'''

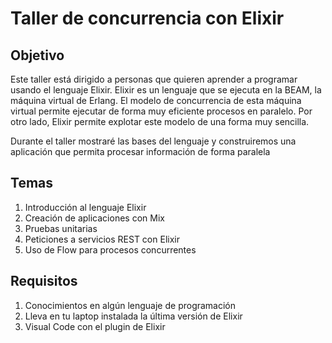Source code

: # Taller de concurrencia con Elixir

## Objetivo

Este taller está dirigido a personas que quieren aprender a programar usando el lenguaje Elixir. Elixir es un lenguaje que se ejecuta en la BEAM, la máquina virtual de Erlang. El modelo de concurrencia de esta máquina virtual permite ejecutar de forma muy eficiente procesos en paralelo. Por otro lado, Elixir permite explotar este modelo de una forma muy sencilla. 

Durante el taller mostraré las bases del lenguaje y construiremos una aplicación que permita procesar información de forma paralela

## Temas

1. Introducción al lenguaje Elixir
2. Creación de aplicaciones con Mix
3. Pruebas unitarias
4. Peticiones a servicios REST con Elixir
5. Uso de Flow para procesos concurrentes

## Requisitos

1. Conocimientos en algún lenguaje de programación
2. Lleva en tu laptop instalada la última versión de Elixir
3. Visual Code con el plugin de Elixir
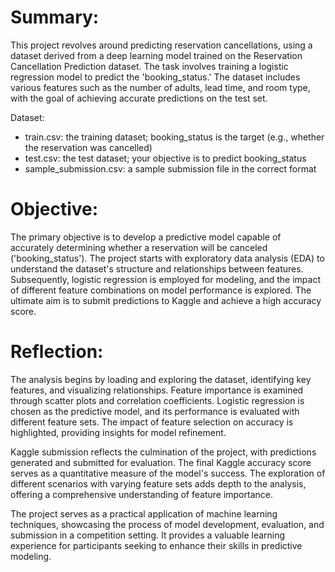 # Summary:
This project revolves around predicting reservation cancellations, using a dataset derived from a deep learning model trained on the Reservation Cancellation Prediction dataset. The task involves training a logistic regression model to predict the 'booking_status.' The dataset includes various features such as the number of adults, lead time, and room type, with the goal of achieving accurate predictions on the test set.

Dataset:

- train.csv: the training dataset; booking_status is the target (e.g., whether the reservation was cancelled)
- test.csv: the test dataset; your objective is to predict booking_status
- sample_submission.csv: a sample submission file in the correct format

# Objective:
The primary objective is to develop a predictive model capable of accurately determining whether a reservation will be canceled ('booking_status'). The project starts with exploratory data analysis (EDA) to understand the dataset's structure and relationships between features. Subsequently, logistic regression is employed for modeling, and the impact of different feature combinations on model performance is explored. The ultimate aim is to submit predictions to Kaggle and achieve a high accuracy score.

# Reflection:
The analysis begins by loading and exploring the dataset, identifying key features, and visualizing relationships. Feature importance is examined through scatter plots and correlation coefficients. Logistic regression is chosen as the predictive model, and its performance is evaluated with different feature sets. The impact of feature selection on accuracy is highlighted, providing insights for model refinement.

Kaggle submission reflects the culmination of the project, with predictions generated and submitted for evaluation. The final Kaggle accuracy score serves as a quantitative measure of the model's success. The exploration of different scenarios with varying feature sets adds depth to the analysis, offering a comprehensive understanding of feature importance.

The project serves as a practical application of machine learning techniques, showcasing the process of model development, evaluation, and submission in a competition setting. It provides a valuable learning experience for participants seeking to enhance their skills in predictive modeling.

'''
'''

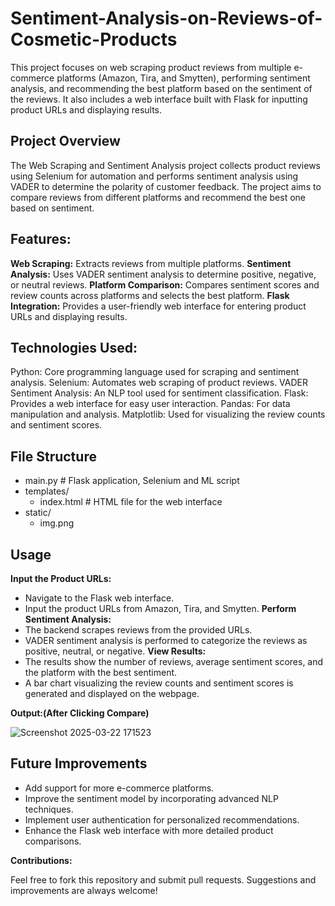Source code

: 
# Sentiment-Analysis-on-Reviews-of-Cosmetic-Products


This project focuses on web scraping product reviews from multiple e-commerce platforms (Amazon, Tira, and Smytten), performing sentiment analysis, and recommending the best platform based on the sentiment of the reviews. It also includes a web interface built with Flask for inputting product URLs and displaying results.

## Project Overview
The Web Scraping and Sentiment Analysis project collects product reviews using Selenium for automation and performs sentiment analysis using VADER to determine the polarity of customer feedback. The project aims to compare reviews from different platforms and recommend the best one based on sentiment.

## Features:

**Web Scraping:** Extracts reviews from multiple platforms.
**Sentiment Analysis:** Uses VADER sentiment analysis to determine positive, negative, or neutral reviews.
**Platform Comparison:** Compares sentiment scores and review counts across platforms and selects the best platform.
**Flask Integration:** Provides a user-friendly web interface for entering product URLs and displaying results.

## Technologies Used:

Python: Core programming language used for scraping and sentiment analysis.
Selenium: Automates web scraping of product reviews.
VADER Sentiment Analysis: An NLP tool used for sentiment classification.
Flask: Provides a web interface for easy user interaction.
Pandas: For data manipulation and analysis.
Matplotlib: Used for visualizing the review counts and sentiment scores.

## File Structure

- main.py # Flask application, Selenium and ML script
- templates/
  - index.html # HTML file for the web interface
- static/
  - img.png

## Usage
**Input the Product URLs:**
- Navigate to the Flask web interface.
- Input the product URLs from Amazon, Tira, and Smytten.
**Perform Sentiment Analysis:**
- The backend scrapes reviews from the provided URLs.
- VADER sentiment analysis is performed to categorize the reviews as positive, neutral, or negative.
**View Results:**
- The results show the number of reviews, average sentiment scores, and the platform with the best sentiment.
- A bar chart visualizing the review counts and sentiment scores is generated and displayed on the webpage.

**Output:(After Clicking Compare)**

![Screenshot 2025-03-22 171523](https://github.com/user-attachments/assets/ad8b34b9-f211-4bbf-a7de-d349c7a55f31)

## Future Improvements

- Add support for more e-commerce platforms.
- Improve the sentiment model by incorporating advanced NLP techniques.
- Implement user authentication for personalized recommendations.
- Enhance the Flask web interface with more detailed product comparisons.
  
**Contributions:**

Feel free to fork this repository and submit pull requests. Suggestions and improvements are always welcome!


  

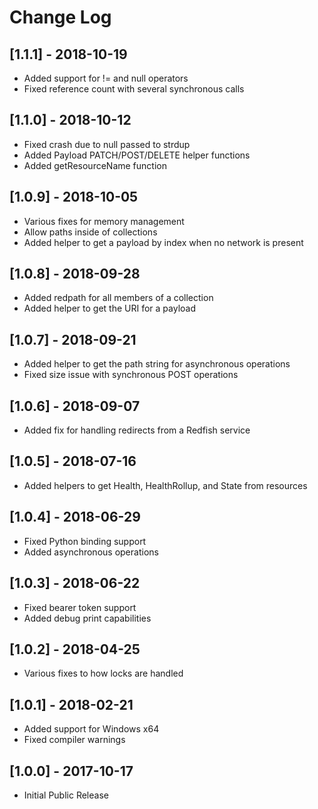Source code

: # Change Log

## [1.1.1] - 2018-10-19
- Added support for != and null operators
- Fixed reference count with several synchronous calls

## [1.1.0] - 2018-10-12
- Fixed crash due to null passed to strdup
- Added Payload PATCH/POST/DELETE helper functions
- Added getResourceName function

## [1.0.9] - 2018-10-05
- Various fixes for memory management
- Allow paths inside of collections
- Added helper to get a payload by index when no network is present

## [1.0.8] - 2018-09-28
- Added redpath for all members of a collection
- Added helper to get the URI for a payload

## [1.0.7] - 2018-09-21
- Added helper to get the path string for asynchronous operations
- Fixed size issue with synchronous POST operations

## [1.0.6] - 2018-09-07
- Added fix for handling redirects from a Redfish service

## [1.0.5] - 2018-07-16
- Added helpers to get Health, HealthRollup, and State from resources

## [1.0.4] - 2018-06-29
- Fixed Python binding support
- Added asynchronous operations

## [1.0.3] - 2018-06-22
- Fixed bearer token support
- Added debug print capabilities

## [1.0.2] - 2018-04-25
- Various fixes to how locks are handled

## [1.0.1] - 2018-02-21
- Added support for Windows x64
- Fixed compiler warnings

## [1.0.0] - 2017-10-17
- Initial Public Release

'''
'''

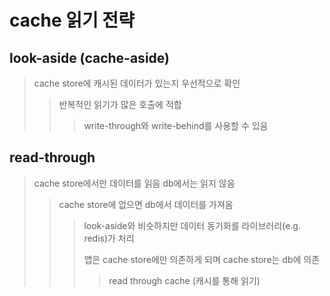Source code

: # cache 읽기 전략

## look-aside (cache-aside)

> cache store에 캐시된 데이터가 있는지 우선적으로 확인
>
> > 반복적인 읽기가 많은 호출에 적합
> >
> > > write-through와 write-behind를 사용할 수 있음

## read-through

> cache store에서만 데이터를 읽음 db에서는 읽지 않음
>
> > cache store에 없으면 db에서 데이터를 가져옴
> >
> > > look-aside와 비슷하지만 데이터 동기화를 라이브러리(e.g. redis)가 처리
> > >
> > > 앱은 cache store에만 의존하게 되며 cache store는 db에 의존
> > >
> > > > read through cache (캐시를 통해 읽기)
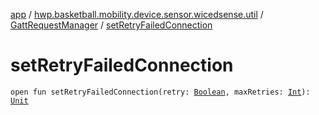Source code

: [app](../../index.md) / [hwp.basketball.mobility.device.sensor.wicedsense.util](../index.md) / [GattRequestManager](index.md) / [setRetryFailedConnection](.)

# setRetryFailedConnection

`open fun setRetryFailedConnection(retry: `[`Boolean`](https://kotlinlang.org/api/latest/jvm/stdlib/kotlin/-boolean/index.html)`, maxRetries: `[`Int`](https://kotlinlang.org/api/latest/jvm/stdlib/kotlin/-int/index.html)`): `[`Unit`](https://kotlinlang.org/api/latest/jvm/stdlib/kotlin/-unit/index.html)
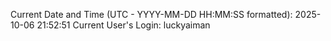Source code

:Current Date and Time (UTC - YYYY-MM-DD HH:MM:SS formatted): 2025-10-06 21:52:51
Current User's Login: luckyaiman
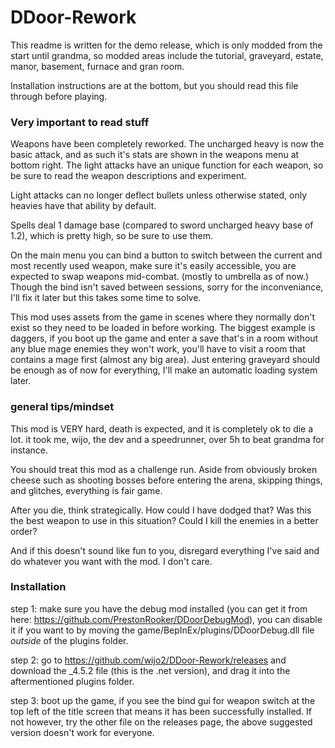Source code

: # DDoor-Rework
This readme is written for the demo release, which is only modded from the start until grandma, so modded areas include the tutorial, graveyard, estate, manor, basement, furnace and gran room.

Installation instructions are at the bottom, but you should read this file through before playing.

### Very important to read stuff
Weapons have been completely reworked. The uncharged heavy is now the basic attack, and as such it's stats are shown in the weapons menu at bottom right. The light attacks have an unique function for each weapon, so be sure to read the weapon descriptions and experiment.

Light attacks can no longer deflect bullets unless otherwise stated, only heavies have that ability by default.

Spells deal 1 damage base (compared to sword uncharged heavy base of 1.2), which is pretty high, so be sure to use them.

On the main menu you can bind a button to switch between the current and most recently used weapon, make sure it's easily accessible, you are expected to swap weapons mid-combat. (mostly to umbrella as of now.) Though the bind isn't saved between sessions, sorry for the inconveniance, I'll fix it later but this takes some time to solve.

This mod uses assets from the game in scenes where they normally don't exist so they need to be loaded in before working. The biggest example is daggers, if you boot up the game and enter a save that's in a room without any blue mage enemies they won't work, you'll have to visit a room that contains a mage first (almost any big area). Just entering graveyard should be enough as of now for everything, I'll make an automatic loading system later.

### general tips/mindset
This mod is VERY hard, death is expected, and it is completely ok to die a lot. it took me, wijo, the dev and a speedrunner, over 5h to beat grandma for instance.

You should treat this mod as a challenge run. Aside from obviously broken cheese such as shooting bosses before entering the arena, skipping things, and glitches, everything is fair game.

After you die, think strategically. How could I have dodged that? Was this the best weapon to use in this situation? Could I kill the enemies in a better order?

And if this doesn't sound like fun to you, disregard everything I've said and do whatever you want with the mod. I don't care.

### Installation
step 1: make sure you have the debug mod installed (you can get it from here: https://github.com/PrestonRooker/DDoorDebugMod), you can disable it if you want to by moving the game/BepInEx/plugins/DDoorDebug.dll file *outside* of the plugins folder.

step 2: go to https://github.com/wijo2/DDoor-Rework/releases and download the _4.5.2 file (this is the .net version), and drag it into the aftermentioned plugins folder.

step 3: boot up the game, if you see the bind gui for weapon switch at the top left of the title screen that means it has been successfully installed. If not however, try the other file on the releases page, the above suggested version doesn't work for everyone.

'''

TO DO
Search the data above for the string "null" and return every line that has it.

EXERCISE OUTPUT
- Added support for != and null operators
- Fixed crash due to null passed to strdup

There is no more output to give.